**PROBLEM TO WORK ON**
Find the lines in the records that carry the word "documentclass". Copy each one.

**RECORDS FOR THE TASK**
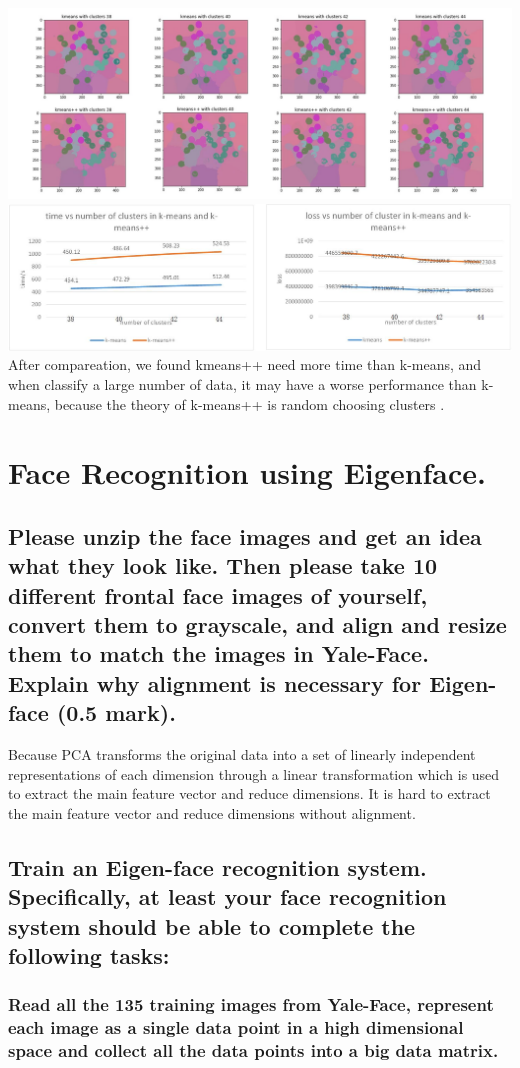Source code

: \documentclass[]{article}
\begin{document}
\includegraphics[width=15cm]{kmeansvsplus.jpg}
\includegraphics[width=15cm]{timeloss.jpg}
After compareation, we found kmeans++ need more time than k-means, and when classify a large number of data, it may have a worse performance than k-means, because the theory of k-means++ is random choosing clusters .

\section{Face Recognition using Eigenface.}
\subsection{Please unzip the face images and get an idea what they look like. Then please take 10 different frontal face images of yourself, convert them to grayscale, and align and resize them to match the images in Yale-Face. Explain why alignment is necessary for Eigen-face (0.5 mark).}
Because PCA transforms the original data into a set of linearly independent representations of each dimension through a linear transformation which is used to extract the main feature vector and reduce dimensions. It is hard to extract the main feature vector and reduce dimensions without alignment.

\subsection{Train an Eigen-face recognition system. Specifically, at least your face recognition system should be able to complete the following tasks:}
\subsubsection{Read all the 135 training images from Yale-Face, represent each image as a single data point in a high dimensional space and collect all the data points into a big data matrix.}
\end{document}
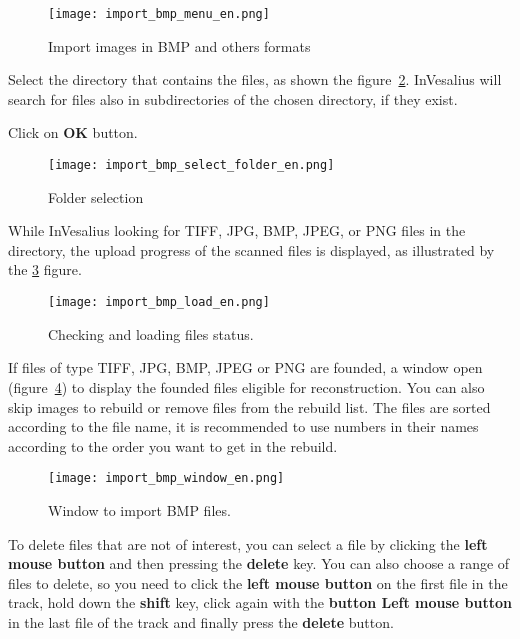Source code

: \begin{figure}[!htb]
\centering
\texttt{[image: import\_bmp\_menu\_en.png]}
\caption{Import images in BMP and others formats}
\label{fig:import_bmp_menu_pt}
\end{figure}

Select the directory that contains the files, as shown the figure~\ref{fig:import_bmp_select_folder}. InVesalius will search for files also in subdirectories of the chosen directory, if they exist. 

Click on \textbf{OK} button.

\begin{figure}[!htb]
\centering
\texttt{[image: import\_bmp\_select\_folder\_en.png]}
\caption{Folder selection}
\label{fig:import_bmp_select_folder}
\end{figure}

While InVesalius looking for TIFF, JPG, BMP, JPEG, or PNG files in the directory, the upload progress of the scanned files is displayed, as illustrated by the \ref{fig:import_bmp_load_pt} figure.

\begin{figure}[!htb]
\centering
\texttt{[image: import\_bmp\_load\_en.png]}
\caption{Checking and loading files status.}
\label{fig:import_bmp_load_pt}
\end{figure}

If files of type TIFF, JPG, BMP, JPEG or PNG are founded, a window open (figure~\ref{fig:import_bmp_window_pt}) to display the founded files eligible for reconstruction. You can also skip images to rebuild or remove files from the rebuild list. The files are sorted according to the file name, it is recommended to use numbers in their names according to the order you want to get in the rebuild.

\begin{figure}[!htb]
\centering
\texttt{[image: import\_bmp\_window\_en.png]}
\caption{Window to import BMP files.}
\label{fig:import_bmp_window_pt}
\end{figure}
 
To delete files that are not of interest, you can select a file by clicking the \textbf{left mouse button} and then pressing the \textbf{delete} key. You can also choose a range of files to delete, so you need to click the \textbf{left mouse button} on the first file in the track, hold down the \textbf{shift} key, click again with the \textbf{button Left mouse button} in the last file of the track and finally press the \textbf{delete} button.
 

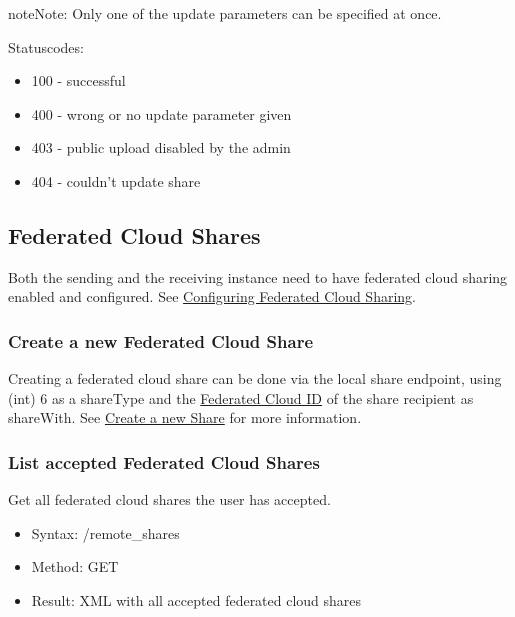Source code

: \documentclass[letterpaper,10pt,english]{sphinxmanual}
\begin{document}
\begin{notice}{note}{Note:}
Only one of the update parameters can be specified at once.
\end{notice}

Statuscodes:
\begin{itemize}
\item {} 
100 - successful

\item {} 
400 - wrong or no update parameter given

\item {} 
403 - public upload disabled by the admin

\item {} 
404 - couldn't update share

\end{itemize}


\subsection{Federated Cloud Shares}
\label{core/ocs-share-api:federated-cloud-shares}
Both the sending and the receiving instance need to have federated cloud sharing
enabled and configured. See \href{https://doc.owncloud.org/server/9.0/admin\_manual/configuration\_files/federated\_cloud\_sharing\_configuration.html}{Configuring Federated Cloud Sharing}.


\subsubsection{Create a new Federated Cloud Share}
\label{core/ocs-share-api:create-a-new-federated-cloud-share}
Creating a federated cloud share can be done via the local share endpoint, using
(int) 6 as a shareType and the \href{https://owncloud.org/federation/}{Federated Cloud ID}
of the share recipient as shareWith. See {\hyperref[core/ocs-share-api:create-a-new-share]{Create a new Share}} for more information.


\subsubsection{List accepted Federated Cloud Shares}
\label{core/ocs-share-api:list-accepted-federated-cloud-shares}
Get all federated cloud shares the user has accepted.
\begin{itemize}
\item {} 
Syntax: /remote\_shares

\item {} 
Method: GET

\item {} 
Result: XML with all accepted federated cloud shares

\end{itemize}
\end{document}
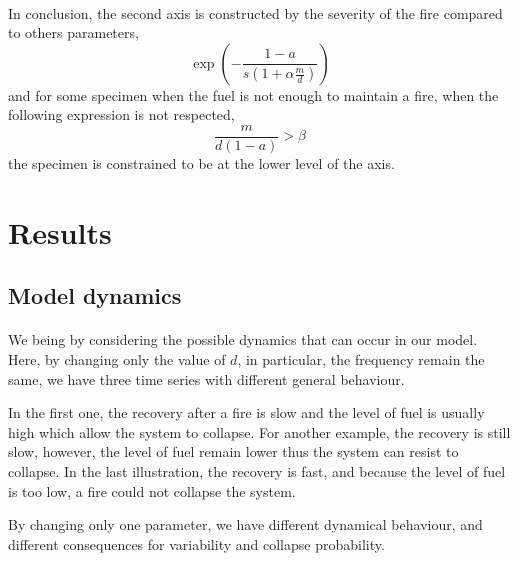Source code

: \documentclass{article}
\begin{document}
\paragraph{}
In conclusion, the second axis is constructed by the severity of the fire compared to others parameters, 
\[
\exp(-\frac{1-a}{s(1+\alpha\frac{m}{d})})
\]
and for some specimen when the fuel is not enough to maintain a fire, when the following expression is not respected,
\[
\frac{m}{d( 1-a)} > \beta
\]
the specimen is constrained to be at the lower level of the axis.



\newpage

\section{Results}

\subsection{Model dynamics}




\paragraph{}
We being by considering the possible dynamics that can occur in our model. Here, by changing only the value of $d$, in particular, the frequency remain the same, we have three time series with different general behaviour.

In the first one, the recovery after a fire is slow and the level of fuel is usually high which allow the system to collapse. For another example, the recovery is still slow, however, the level of fuel remain lower thus the system can resist to collapse. In the last illustration, the recovery is fast, and because the level of fuel is too low, a fire could not collapse the system.

By changing only one parameter, we have different dynamical behaviour, and different consequences for variability and collapse probability.
\end{document}
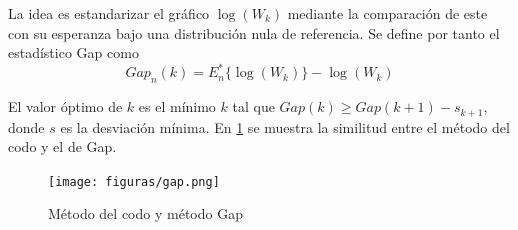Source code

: La idea es estandarizar el gráfico $\log{(W_k)}$ mediante la comparación de este con su esperanza bajo una distribución nula de referencia. Se define por tanto el estadístico Gap como
\begin{equation}
Gap_n(k) = E_n^*\{\log{(W_k)}\} - \log{(W_k)} \nonumber
\end{equation}

El valor óptimo de $k$ es el mínimo $k$ tal que $Gap(k) \geq Gap(k+1) - s_{k+1}$, donde $s$ es la desviación mínima. En \ref{fig_gap} se muestra la similitud entre el método del codo y el de Gap. \\

\begin{figure}[ht!]
\begin{center}
\texttt{[image: figuras/gap.png]}
\end{center}
\caption{Método del codo y método Gap}
\label{fig_gap}
\end{figure}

**OUTPUT BELOW**
: \documentclass[]{article}
: \documentclass[letterpaper,10pt,english]{sphinxmanual}
: \documentclass{article}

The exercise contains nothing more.